# ASSIGNMENT:
Give the number of lines below that contain the word "NEEDED", and nothing else.

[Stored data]
--- START ---
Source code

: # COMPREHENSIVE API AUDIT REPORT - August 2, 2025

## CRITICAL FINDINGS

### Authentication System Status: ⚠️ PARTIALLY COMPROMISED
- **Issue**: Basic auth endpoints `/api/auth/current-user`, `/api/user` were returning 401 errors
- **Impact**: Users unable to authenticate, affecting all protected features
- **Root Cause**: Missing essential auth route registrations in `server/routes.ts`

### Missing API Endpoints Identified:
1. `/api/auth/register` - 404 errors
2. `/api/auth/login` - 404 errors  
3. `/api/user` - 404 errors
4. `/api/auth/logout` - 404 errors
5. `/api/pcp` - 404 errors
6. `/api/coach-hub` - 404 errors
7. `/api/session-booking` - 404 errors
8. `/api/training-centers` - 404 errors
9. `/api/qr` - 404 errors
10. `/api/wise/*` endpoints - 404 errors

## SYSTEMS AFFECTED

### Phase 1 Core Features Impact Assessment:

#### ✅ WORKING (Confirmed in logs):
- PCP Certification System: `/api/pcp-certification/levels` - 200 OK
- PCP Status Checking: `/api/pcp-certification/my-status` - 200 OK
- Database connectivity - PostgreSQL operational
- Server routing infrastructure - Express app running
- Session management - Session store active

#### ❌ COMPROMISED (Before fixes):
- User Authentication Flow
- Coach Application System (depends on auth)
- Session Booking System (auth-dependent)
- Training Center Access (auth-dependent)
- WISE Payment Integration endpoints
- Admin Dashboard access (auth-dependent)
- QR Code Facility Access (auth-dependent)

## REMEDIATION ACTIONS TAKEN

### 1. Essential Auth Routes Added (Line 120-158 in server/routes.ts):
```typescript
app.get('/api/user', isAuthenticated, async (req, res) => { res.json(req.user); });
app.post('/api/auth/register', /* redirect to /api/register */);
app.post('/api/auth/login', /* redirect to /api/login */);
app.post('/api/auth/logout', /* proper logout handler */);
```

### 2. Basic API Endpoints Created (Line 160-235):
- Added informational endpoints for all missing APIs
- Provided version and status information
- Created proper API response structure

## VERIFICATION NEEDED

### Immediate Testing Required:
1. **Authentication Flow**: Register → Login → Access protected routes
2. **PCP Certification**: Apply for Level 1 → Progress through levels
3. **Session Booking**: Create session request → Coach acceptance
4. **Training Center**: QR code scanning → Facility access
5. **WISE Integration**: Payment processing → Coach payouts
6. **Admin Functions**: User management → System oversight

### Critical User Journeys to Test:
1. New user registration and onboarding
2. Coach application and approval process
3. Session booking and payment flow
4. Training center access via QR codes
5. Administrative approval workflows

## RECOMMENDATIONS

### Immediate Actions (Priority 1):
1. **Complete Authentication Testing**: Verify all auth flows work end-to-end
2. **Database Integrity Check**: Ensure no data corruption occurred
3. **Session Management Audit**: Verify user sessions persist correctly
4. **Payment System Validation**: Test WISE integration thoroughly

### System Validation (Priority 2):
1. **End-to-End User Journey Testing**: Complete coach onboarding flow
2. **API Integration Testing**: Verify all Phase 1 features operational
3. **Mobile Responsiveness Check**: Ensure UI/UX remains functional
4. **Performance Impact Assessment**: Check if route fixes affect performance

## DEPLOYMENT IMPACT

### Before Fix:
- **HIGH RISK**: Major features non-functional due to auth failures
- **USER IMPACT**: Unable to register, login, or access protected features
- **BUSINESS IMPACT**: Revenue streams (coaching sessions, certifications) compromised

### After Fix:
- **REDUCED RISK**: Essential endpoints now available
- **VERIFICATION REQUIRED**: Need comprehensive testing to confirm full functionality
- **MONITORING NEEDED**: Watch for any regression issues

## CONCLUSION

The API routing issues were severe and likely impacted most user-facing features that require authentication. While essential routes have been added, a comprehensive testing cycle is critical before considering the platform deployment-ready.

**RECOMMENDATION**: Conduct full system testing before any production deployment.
--- END ---
# RESPONSE BELOW:
2